Alaskans from across the state have voiced support for improving salmon habitat protections, an issue that has unified users – from urban anglers to rural subsistence communities to commercial fishermen.
There are those who oppose House Bill 199. In a January 2018 letter to the Rep. Stutes from Lorali M. Simon, Usibelli Coal Mine's Vice President of External Affairs, Simon writes , "Alaska's permitting system already sets high standards for the protection of public health and the environment, including fish habitat. By definition, a permitting process is intended to permit an activity. The opposite of permitting as activity would be denial of an activity. Alaska does not have a denial system - it has a permitting system. However, HB 199 creates a denial system.
Simon further wrote, "Usibelli Coal Mine is concerned with many aspects of HB199 including many of the similarities in WOTUS, such as jurisdictional reach, the expansion of regulatory oversight, and increased uncertainty for community and resource development projects."
Usibelli Coal Mine was founded in 1943 and has grown to become the largest coal mining operation in Alaska.
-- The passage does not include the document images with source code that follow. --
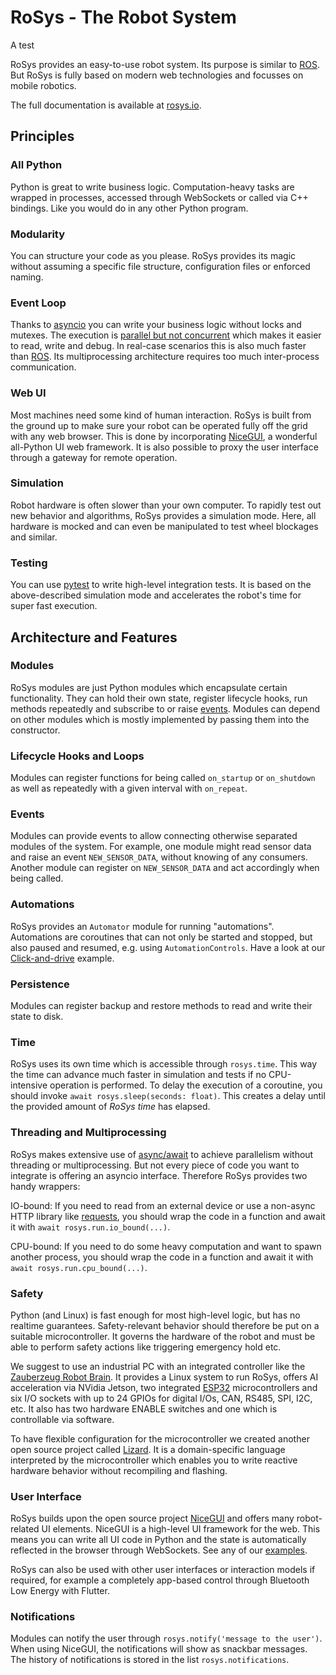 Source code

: # RoSys - The Robot System

A test

RoSys provides an easy-to-use robot system.
Its purpose is similar to [ROS](https://www.ros.org/).
But RoSys is fully based on modern web technologies and focusses on mobile robotics.

The full documentation is available at [rosys.io](https://rosys.io/).

## Principles

### All Python

Python is great to write business logic.
Computation-heavy tasks are wrapped in processes, accessed through WebSockets or called via C++ bindings.
Like you would do in any other Python program.

### Modularity

You can structure your code as you please.
RoSys provides its magic without assuming a specific file structure, configuration files or enforced naming.

### Event Loop

Thanks to [asyncio](https://docs.python.org/3/library/asyncio.html) you can write your business logic without locks and mutexes.
The execution is [parallel but not concurrent](https://realpython.com/python-concurrency/) which makes it easier to read, write and debug.
In real-case scenarios this is also much faster than [ROS](https://www.ros.org/).
Its multiprocessing architecture requires too much inter-process communication.

### Web UI

Most machines need some kind of human interaction.
RoSys is built from the ground up to make sure your robot can be operated fully off the grid with any web browser.
This is done by incorporating [NiceGUI](https://nicegui.io/), a wonderful all-Python UI web framework.
It is also possible to proxy the user interface through a gateway for remote operation.

### Simulation

Robot hardware is often slower than your own computer.
To rapidly test out new behavior and algorithms, RoSys provides a simulation mode.
Here, all hardware is mocked and can even be manipulated to test wheel blockages and similar.

### Testing

You can use [pytest](https://docs.pytest.org/) to write high-level integration tests.
It is based on the above-described simulation mode and accelerates the robot's time for super fast execution.

## Architecture and Features

### Modules

RoSys modules are just Python modules which encapsulate certain functionality.
They can hold their own state, register lifecycle hooks, run methods repeatedly and subscribe to or raise [events](#events).
Modules can depend on other modules which is mostly implemented by passing them into the constructor.

### Lifecycle Hooks and Loops

Modules can register functions for being called `on_startup` or `on_shutdown` as well as repeatedly with a given interval with `on_repeat`.

### Events

Modules can provide events to allow connecting otherwise separated modules of the system.
For example, one module might read sensor data and raise an event `NEW_SENSOR_DATA`, without knowing of any consumers.
Another module can register on `NEW_SENSOR_DATA` and act accordingly when being called.

### Automations

RoSys provides an `Automator` module for running "automations".
Automations are coroutines that can not only be started and stopped, but also paused and resumed, e.g. using `AutomationControls`.
Have a look at our [Click-and-drive](examples/click-and-drive.md) example.

### Persistence

Modules can register backup and restore methods to read and write their state to disk.

### Time

RoSys uses its own time which is accessible through `rosys.time`.
This way the time can advance much faster in simulation and tests if no CPU-intensive operation is performed.
To delay the execution of a coroutine, you should invoke `await rosys.sleep(seconds: float)`.
This creates a delay until the provided amount of _RoSys time_ has elapsed.

### Threading and Multiprocessing

RoSys makes extensive use of [async/await](#async) to achieve parallelism without threading or multiprocessing.
But not every piece of code you want to integrate is offering an asyncio interface.
Therefore RoSys provides two handy wrappers:

IO-bound:
If you need to read from an external device or use a non-async HTTP library like [requests](https://requests.readthedocs.io/),
you should wrap the code in a function and await it with `await rosys.run.io_bound(...)`.

CPU-bound:
If you need to do some heavy computation and want to spawn another process,
you should wrap the code in a function and await it with `await rosys.run.cpu_bound(...)`.

### Safety

Python (and Linux) is fast enough for most high-level logic, but has no realtime guarantees.
Safety-relevant behavior should therefore be put on a suitable microcontroller.
It governs the hardware of the robot and must be able to perform safety actions like triggering emergency hold etc.

We suggest to use an industrial PC with an integrated controller like the [Zauberzeug Robot Brain](https://www.zauberzeug.com/robot-brain.html).
It provides a Linux system to run RoSys, offers AI acceleration via NVidia Jetson, two integrated [ESP32](https://www.espressif.com/en/products/socs/esp32) microcontrollers and six I/O sockets with up to 24 GPIOs for digital I/Os, CAN, RS485, SPI, I2C, etc.
It also has two hardware ENABLE switches and one which is controllable via software.

To have flexible configuration for the microcontroller we created another open source project called [Lizard](https://lizard.dev/).
It is a domain-specific language interpreted by the microcontroller which enables you to write reactive hardware behavior without recompiling and flashing.

### User Interface

RoSys builds upon the open source project [NiceGUI](https://nicegui.io/) and offers many robot-related UI elements.
NiceGUI is a high-level UI framework for the web.
This means you can write all UI code in Python and the state is automatically reflected in the browser through WebSockets.
See any of our [examples](examples/steering.md).

RoSys can also be used with other user interfaces or interaction models if required, for example a completely app-based control through Bluetooth Low Energy with Flutter.

### Notifications

Modules can notify the user through `rosys.notify('message to the user')`.
When using NiceGUI, the notifications will show as snackbar messages.
The history of notifications is stored in the list `rosys.notifications`.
UCM currently has a work force of approximately 115 employees, and operates year-round. Mine production has grown from 10,000 tons in 1943 to an average between 1.2 and 2 million tons of coal per year.
The Council of Alaska Producers also submitted a letter of opposition to the Alaska House Special Committee on Fisheries in February 2018.
Karen Matthias, Executive Director of the council, wrote, "CAP remains concerned that mining projects could not be developed under HB199 and that is would also jeopardize the continuation or expansion of existing mines. The operating mines in Alaska were built under modern environmental laws and their operations are strictly monitored by state and federal agencies. Their excellent track records are testament to both their commitment to responsible development and to Alaska's world class permitting system. The vital industry directly and indirectly provided almost 9,000 jobs in Alaska, revenue to state and local governments, and benefits to Alaska Natives through the ANCSA revenue sharing requirements."
Matthias said the Council of Alaska Producers are equally concerned that HB199 would endanger Alaska jobs and threaten any expansion of Alaska's limited transportation infrastructure, pipelines, and hydroelectric projects. "It would also restrict opportunities for Alaska communities to grow and prosper."
The Council of Alaska Producers is a non-profit association formed in 1992 to represent the interests of large metal mines and mine developmental projects in Alaska.
Stand for Alaska campaign co-chair Joey Merrick of the Laborers’ Local 341 said the initiative poses a grave risk to his members’ jobs. “Alaska already is in a serious recession with one of the nation’s highest unemployment rates. The last thing we need is more expensive, time consuming, and unnecessary policies that cost Alaskans their livelihoods,” Merrick said.
Campaign co-chair Aaron Schutt of Doyon Ltd., an Alaska Native corporation based in Fairbanks, said passage of the initiative will hurt communities and people in rural Alaska.
“Projects like building a road or a water treatment plant in rural Alaska will be nearly impossible if this measure becomes law. Our communities cannot grow and thrive under policies like this,” said Schutt.
Campaign co-chair Marleanna Hall of the Resource Development Council for Alaska asserts that the initiative is too broad and vague and “is based on the mistaken belief that current regulations are inadequate to protect salmon habitat.”
Quoting a news release, Stand for Alaska believes state regulatory policies should be based on sound-science and developed under a fair and transparent process inclusive of Alaska citizens. The language in this initiative, SFA said, was drafted in private, not subject to a public review process and much of the funding to place it on the ballot was paid for by outside special interest groups.